ある時、拘縮の強い男性の利用者さんを介助していたCさん。その利用者さんがお風呂から出たあとの、洋服を着せて差し上げるのに私が呼ばれました。
安全を考慮してふたり体制で行います。
ところが。嫌々Cさんと組まなければならない気持ちが出てしまい、紙パンツを上げる際に勢いあまって破いてしまったのです。
Cさんはあからさまに大きなため息をつき「もういいです」と言われました。
書店で働いていた時もスタッフさんに言われましたが、レジなどで怖い人が後ろについていると、むしろ萎縮してミスしてしまいます。わかります。
萎縮していた自分も嫌だけれど、Cさんの態度も腹が立ちます。介護の知識もない新人に、初日から怒鳴りつけてくるような人です。しかも利用者さんの前で。認知症のない人にとっては、自分のせいであの人叱られてる、とわかってしまいます。
入職してすぐの頃、仲良くなったボランティアさんに「Cさんのせいで何人辞めたか。今度の子(私)は続くかなと心配してたんだよ」と言われる始末。
Cさんがもういいです、と言ったすぐあと、着替えが終わって寂しい頭髪も乾き、椅子に座っていた更に高齢の男性Yさんが、ふだんより大きな声で言いました。
「こんゆじさん。手伝ってください。お部屋に戻ります」
私は一瞬、わけがわかりませんでした。Yさんは、ふだんからそれほど手を必要としない方。杖は使うものの、ひとりで歩いていただいて大丈夫な方です。
すぐにわかりました。
あ。
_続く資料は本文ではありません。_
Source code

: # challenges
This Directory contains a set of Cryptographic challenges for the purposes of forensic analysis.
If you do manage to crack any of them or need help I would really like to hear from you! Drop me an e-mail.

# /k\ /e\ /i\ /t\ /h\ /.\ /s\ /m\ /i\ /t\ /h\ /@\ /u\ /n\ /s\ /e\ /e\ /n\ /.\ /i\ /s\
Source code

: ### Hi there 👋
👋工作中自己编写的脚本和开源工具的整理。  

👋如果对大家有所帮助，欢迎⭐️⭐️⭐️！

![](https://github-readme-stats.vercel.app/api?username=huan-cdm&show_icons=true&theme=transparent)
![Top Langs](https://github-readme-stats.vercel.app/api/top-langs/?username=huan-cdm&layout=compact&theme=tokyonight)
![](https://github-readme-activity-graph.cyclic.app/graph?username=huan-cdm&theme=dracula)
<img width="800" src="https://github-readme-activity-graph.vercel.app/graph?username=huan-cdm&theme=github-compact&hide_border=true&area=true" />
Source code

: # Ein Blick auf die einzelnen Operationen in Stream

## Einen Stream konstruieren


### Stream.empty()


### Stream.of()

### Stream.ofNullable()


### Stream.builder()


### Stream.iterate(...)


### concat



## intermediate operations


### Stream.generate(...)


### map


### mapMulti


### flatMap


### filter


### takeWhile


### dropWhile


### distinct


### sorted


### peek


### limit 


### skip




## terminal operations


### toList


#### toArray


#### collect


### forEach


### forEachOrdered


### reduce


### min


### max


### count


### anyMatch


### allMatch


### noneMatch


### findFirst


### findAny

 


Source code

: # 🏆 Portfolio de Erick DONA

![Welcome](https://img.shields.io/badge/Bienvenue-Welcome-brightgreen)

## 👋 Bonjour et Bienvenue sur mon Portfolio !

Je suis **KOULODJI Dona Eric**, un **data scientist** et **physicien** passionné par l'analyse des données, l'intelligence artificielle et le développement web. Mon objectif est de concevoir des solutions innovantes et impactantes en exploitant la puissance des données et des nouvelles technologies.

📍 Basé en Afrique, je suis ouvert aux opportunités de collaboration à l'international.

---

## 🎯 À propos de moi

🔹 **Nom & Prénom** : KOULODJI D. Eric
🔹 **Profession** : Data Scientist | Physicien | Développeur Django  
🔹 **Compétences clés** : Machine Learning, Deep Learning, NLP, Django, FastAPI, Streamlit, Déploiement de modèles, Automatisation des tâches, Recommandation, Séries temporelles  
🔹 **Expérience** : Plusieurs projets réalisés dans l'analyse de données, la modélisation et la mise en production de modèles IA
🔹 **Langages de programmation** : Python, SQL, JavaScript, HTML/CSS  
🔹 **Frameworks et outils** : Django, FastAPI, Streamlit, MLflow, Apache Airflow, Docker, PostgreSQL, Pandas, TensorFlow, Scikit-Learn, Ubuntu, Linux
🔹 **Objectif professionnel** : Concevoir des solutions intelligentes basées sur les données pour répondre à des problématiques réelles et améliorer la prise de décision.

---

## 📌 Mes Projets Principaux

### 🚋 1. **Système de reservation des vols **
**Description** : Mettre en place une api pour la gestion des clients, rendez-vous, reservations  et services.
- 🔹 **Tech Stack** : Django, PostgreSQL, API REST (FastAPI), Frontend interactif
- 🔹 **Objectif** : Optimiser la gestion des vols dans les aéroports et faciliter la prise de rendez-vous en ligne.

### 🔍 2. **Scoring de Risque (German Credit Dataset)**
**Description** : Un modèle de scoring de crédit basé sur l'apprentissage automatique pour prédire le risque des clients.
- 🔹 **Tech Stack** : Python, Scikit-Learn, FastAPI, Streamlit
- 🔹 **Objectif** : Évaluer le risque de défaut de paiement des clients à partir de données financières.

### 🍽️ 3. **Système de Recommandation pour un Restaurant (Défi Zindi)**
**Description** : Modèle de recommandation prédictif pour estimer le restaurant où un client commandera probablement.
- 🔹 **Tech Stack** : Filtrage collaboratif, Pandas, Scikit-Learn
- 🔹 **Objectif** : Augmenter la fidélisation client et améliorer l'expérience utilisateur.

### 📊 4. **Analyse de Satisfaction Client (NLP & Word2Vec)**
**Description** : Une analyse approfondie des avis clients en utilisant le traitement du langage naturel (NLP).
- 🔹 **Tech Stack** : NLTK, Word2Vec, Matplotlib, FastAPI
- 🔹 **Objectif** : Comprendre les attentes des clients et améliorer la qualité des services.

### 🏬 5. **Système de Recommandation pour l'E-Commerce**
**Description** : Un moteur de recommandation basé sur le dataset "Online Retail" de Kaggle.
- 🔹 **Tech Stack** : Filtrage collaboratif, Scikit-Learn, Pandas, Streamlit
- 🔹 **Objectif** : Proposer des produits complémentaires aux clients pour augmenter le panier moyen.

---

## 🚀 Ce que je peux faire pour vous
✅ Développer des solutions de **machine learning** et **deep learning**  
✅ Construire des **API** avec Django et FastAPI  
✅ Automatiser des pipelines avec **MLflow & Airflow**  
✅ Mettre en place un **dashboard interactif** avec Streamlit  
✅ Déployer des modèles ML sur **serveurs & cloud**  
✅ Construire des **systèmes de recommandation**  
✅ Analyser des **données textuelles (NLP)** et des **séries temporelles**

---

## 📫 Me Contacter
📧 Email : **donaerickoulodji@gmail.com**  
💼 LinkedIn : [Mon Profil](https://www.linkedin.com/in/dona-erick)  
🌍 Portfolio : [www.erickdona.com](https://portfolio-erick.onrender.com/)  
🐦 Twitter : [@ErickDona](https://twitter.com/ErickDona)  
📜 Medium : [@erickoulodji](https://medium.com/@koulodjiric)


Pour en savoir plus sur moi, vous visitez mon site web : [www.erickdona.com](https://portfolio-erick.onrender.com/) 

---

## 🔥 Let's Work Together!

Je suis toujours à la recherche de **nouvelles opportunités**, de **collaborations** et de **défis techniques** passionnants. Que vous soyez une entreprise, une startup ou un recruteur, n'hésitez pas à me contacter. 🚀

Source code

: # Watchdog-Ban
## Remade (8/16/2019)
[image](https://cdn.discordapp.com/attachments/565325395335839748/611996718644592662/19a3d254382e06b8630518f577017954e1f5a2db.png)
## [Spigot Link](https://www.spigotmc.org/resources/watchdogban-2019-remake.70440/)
助け舟を出してくれたんだ、この空気の悪いところから、連れ出そうとしてくれてるんだ、と。Yさんと一緒にお風呂を出て、デイサービスのフロアまで案内しました。
昼食後の歯磨きに、ひとりずつお呼びして見守りながら口腔ケアをやっていきます。Yさんの順番がきた時、さりげないふうを装い、
「Yさん、さきほどはありがとうございました」
と言うと、
「どういたしまして」
しれっと、それこそなんでもなかったかのように返ってきました。
今でも忘れられない、すてきな思い出です。